(Rendered images with source text)
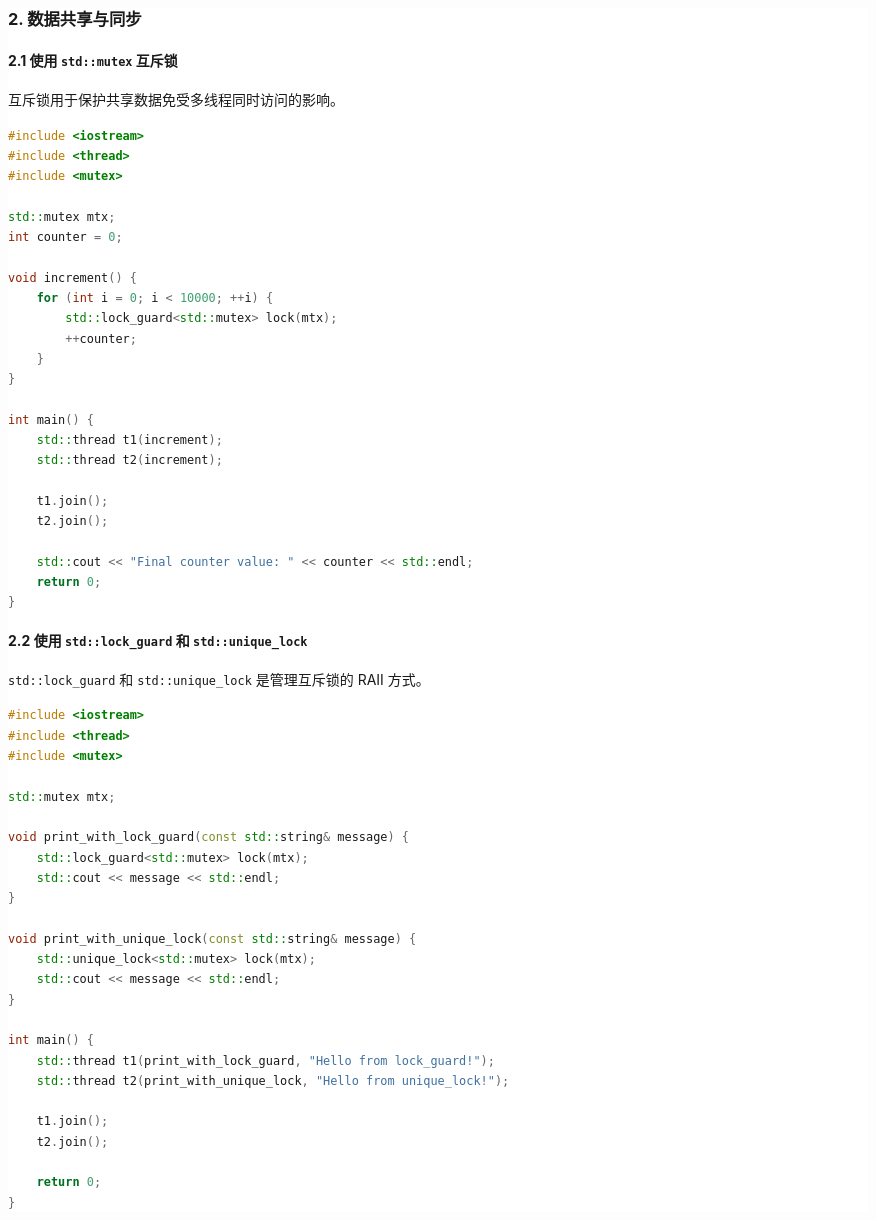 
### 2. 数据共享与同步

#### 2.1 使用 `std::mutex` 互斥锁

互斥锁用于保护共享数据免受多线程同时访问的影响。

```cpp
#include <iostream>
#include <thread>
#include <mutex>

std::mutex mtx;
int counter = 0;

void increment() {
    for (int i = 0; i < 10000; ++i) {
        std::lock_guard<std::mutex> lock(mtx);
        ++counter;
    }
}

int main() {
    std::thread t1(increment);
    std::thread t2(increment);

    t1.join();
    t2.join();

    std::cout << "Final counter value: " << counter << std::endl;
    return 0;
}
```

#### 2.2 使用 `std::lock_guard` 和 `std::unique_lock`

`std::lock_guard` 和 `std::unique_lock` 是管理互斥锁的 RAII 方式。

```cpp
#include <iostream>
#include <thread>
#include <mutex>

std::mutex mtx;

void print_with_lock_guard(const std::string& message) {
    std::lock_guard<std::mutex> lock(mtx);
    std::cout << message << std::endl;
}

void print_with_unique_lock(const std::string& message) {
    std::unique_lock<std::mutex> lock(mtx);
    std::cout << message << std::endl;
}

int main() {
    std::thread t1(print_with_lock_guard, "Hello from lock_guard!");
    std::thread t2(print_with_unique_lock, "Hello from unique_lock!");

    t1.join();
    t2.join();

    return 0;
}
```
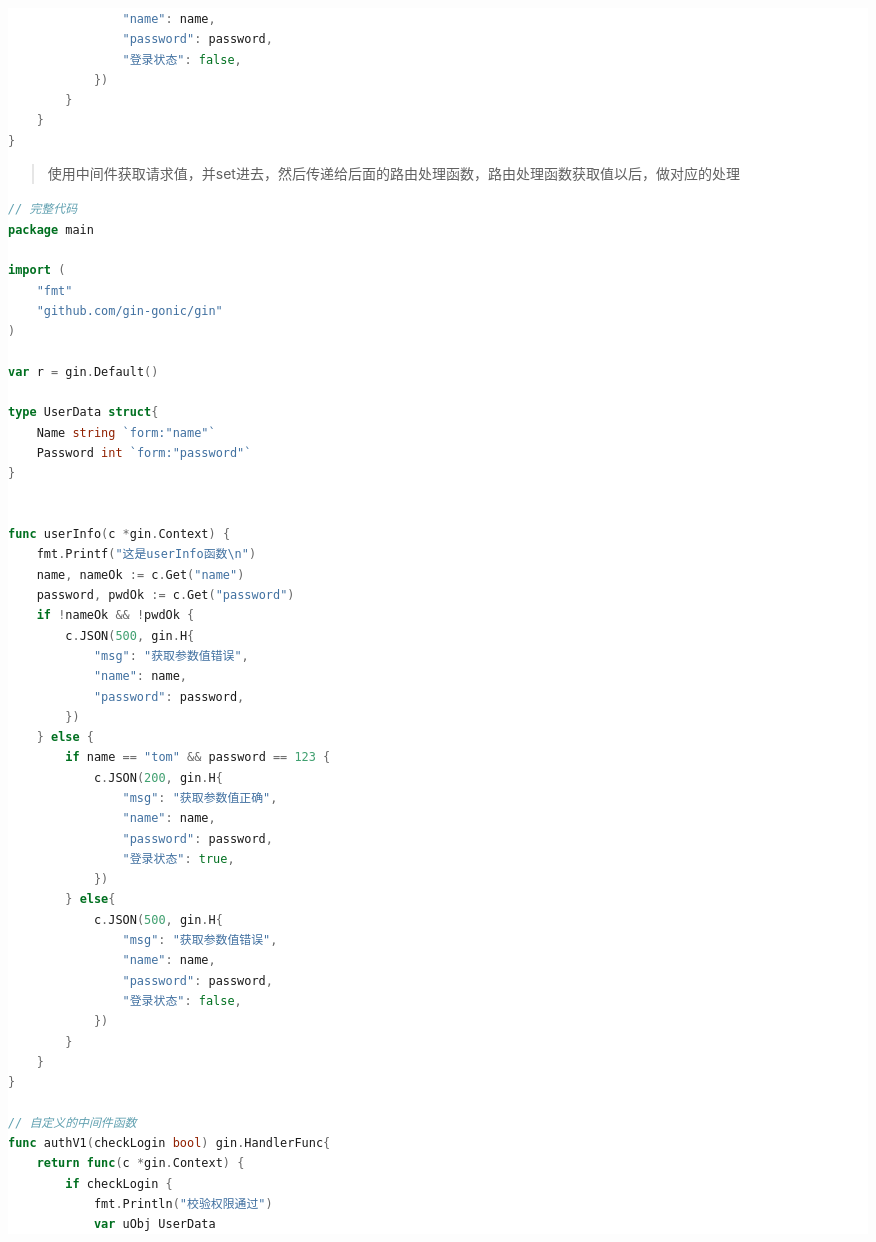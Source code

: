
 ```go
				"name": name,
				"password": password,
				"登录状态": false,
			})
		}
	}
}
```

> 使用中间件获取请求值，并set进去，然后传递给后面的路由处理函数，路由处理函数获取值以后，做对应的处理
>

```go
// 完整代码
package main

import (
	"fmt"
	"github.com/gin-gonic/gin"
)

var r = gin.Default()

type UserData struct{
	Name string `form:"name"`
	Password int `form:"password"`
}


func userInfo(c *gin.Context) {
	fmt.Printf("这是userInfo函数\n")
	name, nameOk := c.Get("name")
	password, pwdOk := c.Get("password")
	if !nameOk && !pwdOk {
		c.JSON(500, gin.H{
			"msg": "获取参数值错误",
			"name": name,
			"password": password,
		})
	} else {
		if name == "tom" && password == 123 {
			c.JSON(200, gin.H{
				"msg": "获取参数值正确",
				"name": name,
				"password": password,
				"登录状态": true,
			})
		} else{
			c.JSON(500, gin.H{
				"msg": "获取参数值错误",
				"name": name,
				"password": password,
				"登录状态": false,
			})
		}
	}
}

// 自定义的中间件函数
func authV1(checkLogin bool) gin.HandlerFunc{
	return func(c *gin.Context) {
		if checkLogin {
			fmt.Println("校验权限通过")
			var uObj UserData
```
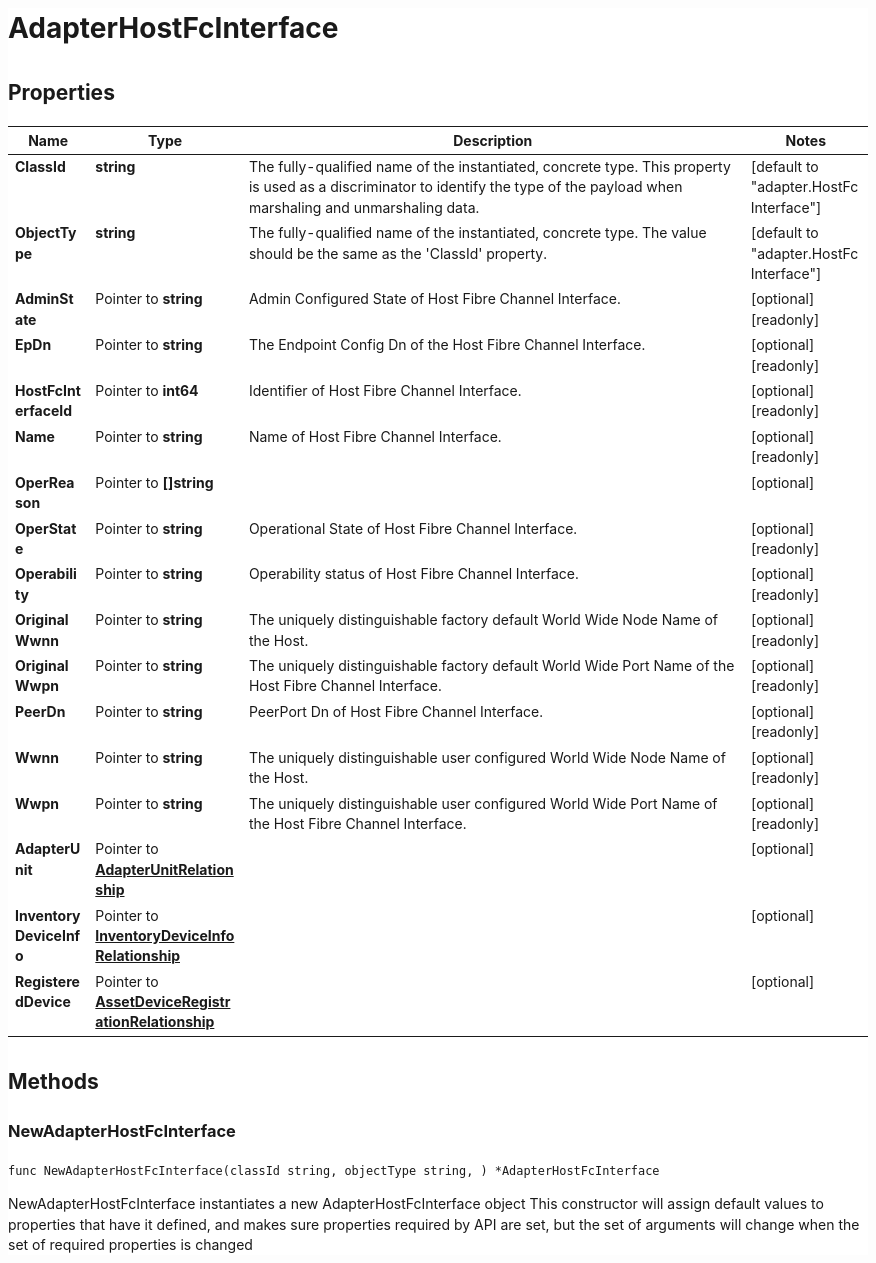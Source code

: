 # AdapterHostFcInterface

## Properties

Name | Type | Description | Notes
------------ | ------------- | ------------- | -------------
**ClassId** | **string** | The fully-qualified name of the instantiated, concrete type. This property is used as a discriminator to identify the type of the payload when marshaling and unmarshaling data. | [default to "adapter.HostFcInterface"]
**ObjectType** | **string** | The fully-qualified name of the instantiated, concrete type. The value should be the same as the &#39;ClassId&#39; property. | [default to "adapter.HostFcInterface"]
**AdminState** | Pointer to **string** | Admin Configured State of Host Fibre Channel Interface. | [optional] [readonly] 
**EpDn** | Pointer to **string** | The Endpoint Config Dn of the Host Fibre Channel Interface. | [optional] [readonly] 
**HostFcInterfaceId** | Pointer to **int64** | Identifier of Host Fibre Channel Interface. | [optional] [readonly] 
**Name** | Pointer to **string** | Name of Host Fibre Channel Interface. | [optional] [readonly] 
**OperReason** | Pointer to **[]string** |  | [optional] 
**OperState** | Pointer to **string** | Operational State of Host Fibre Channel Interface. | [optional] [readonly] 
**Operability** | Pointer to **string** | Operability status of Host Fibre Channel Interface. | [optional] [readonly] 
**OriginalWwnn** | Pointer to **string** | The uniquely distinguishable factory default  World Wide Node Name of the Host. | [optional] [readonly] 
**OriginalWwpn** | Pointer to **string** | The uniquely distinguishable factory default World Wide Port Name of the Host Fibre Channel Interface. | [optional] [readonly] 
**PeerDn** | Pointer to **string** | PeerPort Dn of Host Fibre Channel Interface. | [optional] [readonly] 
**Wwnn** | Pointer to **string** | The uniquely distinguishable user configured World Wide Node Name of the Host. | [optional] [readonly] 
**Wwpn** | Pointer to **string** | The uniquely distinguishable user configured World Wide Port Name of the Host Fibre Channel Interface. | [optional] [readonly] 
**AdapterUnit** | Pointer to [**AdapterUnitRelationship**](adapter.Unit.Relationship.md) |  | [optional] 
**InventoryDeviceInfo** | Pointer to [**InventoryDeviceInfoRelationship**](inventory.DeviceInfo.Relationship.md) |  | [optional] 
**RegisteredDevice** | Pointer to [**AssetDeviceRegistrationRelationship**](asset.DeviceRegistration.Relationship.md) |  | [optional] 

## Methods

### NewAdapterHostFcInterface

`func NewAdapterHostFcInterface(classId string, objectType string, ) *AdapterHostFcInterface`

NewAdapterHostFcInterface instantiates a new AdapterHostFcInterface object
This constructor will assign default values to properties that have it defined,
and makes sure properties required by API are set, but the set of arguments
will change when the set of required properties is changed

▸ The problem: Copy every line in the data above that has the string "concrete" in it.

▸ Output for this exercise:
**ClassId** | **string** | The fully-qualified name of the instantiated, concrete type. This property is used as a discriminator to identify the type of the payload when marshaling and unmarshaling data. | [default to "adapter.HostFcInterface"]
**ObjectType** | **string** | The fully-qualified name of the instantiated, concrete type. The value should be the same as the &#39;ClassId&#39; property. | [default to "adapter.HostFcInterface"]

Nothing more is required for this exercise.